For the past two years Canadian regulators have used, without much controversy, the term “bail-in” to describe their proposed plan for stabilizing the sector in a crisis. However, when government officials in Cyprus ordered a bail-in of its banks last week that took a cut of customers’ deposits, the term took on a much different meaning.
The Finance Department issued a clarification Tuesday explaining how a Canadian-style bail-in of the banks would work, should it be needed. The statement emphasized that depositors’ money would not be used to help stabilize a shaky bank. Instead, Canadian banks must rely on their own capital, which they must set aside for a rainy day.
While that point was widely known within banking circles when regulators began drawing up the proposed new rules over the past few years, the situation in Cyprus sparked public scrutiny of this arcane issue. Over the weekend, news reports, blogs and Internet discussions began erroneously speculating that Canada’s bail-in plan, which was mentioned in the recent federal budget, could target deposits here.
Some banks and government departments received phone calls from Canadians wondering if their deposits could be used in similar fashion, prompting the clarification from Finance on the differences between the two countries’ proposals.
“The bail-in scenario described in the Budget has nothing to do with depositors’ accounts and they will in no way be used here,” Finance Minister Jim Flaherty’s press secretary Kathleen Perchaluk said in a statement Tuesday. “Those accounts will continue to remain insured through the Canada Deposit Insurance Corporation, as always.”
The confusion stems from the fact that a “bail-in” can take many forms. Typically, it refers to funds that a bank draws upon to stabilize itself in a crisis – funds that come from within the organization itself. And it differs from a bail-out, in which the bank receives emergency capital from an outside source, such as the government.
Canada began drawing up rules for a bail-in plan a few years ago in an attempt to avoid the large government bailouts required by some U.S. banks during the credit crisis. Under the proposed Canadian plan, banks would set aside contingent capital, such as shares, which could be quickly converted to cash to provide liquidity and stabilize their operations should a crisis hit.
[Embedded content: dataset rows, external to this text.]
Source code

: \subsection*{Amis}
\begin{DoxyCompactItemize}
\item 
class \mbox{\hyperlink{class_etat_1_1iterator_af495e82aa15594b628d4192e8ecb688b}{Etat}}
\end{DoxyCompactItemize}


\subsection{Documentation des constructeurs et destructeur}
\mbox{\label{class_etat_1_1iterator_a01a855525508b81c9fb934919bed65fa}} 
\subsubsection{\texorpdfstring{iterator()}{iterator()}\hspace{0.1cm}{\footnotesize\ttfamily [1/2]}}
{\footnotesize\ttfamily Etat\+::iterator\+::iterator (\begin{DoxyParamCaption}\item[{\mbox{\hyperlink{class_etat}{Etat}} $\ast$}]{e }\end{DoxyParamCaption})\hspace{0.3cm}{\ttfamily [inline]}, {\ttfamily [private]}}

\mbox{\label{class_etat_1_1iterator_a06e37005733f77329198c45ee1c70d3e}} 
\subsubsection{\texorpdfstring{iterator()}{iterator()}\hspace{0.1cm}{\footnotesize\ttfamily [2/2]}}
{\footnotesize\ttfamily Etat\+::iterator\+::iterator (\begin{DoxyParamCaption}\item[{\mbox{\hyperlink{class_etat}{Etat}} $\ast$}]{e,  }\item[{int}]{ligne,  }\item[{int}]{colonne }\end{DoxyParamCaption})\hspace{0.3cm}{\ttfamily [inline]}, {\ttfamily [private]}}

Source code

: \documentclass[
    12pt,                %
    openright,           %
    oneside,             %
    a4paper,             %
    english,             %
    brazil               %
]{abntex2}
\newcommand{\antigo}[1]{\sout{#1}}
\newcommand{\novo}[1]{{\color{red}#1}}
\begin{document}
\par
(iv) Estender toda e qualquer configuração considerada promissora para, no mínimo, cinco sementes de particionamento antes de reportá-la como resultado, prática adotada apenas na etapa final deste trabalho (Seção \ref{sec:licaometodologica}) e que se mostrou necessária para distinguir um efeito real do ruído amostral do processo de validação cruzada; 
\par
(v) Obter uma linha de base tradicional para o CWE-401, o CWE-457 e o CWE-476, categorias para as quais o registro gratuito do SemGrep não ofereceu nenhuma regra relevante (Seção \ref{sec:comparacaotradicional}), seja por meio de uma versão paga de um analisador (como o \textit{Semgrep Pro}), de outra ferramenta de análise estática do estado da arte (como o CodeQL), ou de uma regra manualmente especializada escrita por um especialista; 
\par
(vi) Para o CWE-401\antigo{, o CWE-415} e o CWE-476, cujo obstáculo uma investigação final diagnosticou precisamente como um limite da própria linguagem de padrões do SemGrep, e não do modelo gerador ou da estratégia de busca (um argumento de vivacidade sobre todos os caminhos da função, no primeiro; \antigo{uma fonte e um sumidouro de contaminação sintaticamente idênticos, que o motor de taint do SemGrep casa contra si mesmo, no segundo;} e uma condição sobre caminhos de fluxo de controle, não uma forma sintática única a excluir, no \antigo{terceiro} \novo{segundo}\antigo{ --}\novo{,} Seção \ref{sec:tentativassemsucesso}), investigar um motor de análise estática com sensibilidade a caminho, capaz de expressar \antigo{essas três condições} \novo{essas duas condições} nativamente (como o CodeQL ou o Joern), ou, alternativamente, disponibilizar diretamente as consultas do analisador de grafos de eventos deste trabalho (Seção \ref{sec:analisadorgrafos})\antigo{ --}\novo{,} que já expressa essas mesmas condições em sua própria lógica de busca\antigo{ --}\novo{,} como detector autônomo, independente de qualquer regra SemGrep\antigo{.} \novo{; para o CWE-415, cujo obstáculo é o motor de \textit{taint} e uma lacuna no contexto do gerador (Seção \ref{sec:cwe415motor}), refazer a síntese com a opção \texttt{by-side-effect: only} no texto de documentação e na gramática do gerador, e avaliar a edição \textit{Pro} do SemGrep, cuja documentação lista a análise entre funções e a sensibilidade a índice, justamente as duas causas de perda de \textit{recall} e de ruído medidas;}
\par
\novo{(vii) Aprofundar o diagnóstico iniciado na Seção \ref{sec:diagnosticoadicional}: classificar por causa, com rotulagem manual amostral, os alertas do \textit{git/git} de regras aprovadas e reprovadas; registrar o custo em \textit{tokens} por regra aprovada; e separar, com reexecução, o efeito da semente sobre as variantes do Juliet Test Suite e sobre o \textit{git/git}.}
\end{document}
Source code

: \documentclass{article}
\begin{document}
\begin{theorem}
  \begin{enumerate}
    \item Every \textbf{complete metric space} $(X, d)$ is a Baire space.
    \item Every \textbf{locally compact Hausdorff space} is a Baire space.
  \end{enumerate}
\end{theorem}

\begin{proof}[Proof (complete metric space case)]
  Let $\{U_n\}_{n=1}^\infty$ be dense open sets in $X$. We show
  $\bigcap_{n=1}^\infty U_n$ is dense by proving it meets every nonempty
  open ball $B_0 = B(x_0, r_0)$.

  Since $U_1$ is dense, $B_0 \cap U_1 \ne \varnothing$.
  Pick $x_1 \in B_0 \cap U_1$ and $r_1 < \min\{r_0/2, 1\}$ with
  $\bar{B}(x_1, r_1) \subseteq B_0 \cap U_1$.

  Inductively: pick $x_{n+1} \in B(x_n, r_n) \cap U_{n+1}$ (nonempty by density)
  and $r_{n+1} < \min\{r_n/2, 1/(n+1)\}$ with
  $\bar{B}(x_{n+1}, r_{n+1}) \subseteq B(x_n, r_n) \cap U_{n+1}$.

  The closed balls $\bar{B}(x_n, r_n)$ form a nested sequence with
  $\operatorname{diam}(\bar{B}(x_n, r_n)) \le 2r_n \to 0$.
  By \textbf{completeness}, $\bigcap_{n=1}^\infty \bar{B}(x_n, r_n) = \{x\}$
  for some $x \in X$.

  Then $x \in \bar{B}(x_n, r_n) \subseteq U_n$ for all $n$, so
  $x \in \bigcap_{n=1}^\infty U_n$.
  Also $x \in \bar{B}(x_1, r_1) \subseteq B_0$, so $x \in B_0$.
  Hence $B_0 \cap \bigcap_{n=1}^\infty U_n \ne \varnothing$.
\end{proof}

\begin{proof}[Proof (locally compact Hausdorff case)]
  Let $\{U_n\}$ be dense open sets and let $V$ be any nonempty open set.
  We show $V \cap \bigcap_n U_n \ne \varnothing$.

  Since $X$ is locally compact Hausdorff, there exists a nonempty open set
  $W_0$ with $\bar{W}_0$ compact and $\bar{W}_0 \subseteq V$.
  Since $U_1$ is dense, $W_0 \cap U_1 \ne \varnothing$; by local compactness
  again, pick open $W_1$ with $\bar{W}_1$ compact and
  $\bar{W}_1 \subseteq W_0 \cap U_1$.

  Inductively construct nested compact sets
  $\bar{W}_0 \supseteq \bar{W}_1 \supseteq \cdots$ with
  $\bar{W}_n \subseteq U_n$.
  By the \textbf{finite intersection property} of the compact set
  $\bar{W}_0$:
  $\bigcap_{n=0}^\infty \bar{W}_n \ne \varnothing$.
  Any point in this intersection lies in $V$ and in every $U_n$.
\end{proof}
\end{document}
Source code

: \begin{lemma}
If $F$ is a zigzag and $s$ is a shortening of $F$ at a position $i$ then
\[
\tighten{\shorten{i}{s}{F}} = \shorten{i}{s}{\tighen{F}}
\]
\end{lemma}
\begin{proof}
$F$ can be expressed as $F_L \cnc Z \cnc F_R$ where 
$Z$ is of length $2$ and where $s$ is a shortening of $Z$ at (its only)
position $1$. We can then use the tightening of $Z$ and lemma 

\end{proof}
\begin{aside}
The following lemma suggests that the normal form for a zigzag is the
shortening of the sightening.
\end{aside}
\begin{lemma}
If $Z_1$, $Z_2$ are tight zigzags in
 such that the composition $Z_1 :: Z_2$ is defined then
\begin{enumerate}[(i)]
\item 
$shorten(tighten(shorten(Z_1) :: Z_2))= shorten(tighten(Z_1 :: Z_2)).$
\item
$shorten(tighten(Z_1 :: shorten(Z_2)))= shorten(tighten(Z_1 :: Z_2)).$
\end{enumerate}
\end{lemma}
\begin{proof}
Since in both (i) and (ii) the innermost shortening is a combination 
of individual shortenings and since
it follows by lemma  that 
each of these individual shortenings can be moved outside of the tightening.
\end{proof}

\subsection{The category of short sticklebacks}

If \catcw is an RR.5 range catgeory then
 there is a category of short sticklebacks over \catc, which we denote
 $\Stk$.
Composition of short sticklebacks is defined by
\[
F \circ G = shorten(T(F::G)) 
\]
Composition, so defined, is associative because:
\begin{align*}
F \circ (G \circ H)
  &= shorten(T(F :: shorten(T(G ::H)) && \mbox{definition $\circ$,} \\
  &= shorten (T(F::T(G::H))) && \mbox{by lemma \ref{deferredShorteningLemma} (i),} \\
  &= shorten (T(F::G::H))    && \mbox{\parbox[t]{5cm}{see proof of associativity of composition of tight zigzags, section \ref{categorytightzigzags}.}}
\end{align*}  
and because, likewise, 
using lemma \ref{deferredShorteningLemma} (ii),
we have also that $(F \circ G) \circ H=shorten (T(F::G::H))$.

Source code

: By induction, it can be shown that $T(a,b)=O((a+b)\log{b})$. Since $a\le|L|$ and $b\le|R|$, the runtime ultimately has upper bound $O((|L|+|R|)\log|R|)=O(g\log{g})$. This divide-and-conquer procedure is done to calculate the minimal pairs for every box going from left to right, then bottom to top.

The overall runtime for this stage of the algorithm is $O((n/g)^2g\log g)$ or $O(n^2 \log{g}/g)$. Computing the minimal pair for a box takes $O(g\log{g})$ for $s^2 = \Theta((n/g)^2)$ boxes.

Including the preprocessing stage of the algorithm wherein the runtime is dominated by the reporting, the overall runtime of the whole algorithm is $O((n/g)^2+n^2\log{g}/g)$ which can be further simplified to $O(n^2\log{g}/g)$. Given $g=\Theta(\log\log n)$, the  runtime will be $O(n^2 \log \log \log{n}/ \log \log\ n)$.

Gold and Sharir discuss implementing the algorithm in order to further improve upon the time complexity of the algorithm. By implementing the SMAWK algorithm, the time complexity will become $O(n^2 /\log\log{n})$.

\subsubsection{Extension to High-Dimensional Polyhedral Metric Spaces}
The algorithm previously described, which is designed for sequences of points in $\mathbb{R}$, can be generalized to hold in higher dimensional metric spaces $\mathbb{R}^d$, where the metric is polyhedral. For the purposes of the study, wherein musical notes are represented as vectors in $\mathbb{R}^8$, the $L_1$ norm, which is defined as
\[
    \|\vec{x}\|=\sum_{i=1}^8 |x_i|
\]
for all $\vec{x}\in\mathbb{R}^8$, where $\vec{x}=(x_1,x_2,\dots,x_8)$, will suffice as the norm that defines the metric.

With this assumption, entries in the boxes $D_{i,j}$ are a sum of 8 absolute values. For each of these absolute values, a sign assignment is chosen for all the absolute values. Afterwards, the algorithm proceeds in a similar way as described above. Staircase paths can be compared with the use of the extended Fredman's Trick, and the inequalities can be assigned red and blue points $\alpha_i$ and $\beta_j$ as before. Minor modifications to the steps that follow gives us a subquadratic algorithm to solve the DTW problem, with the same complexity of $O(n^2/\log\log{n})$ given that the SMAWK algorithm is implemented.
Ms. Perchaluk said the Canadian structure involves capital the banks have been required to set aside, “without risking taxpayer money.”
In Cyprus, depositors have been forced to take losses on uninsured deposits of more than €100,000 ($130,090). Depositors have surrendered 37.5 per cent of deposits over that threshold, which were then converted to equity in the bank. An additional 22.5 per cent of the funds have been held to use if further action is needed.
The moves caused Cypriots to pull their money from banks in droves to prevent it being lost to the bail-in.
Those developments in Cyprus sent ripples through the ranks of Canadian depositors after the federal government made reference to its own crisis-management scenario in the budget.
“The [Canadian] bail-in regime is to protect both taxpayers from having to bail out banks and depositors from having to take a financial hit like we’ve seen in Cyprus,” Ms. Perchaluk said. “If a bank is having severe difficulties, the bail-in regime would force certain debt instruments to be converted into equity to recapitalize the bank.”